[What to produce] Your answer must consist of every line from the data below that includes the word "Metodologia".

*** Supplied data ***

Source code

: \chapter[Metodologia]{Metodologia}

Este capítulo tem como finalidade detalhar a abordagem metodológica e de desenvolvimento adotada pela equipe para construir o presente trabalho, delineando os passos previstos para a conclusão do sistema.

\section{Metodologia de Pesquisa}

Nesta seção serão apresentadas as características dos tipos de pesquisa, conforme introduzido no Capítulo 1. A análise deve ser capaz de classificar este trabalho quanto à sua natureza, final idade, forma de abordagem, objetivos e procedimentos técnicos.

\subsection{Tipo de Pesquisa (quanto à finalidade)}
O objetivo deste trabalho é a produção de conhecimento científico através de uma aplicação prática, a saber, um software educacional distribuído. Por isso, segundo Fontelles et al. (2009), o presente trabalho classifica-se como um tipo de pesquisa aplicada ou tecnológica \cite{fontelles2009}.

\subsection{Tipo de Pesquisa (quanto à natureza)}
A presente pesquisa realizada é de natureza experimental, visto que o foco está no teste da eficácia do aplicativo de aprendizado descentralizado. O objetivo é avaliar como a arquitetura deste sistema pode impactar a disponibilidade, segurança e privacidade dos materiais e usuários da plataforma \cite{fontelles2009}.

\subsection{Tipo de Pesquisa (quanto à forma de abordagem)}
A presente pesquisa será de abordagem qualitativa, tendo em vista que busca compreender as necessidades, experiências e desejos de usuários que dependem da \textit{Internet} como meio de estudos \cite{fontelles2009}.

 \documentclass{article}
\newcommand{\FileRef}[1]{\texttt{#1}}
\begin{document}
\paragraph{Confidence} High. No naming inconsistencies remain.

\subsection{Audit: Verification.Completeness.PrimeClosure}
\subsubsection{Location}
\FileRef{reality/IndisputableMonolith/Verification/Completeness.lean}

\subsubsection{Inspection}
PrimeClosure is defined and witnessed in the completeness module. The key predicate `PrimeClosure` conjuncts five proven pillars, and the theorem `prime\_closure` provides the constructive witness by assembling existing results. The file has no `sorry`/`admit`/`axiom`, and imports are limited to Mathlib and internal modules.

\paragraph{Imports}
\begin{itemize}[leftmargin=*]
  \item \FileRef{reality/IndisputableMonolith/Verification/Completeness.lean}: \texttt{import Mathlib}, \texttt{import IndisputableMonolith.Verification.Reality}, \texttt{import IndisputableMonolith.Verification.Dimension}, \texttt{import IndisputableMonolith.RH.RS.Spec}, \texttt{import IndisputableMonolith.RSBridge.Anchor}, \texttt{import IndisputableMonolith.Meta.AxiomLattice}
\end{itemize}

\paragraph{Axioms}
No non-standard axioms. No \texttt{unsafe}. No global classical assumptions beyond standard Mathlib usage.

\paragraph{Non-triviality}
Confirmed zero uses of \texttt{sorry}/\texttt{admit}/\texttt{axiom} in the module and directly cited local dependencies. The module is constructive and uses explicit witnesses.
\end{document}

***

[Task output]
: \chapter[Metodologia]{Metodologia}
\section{Metodologia de Pesquisa}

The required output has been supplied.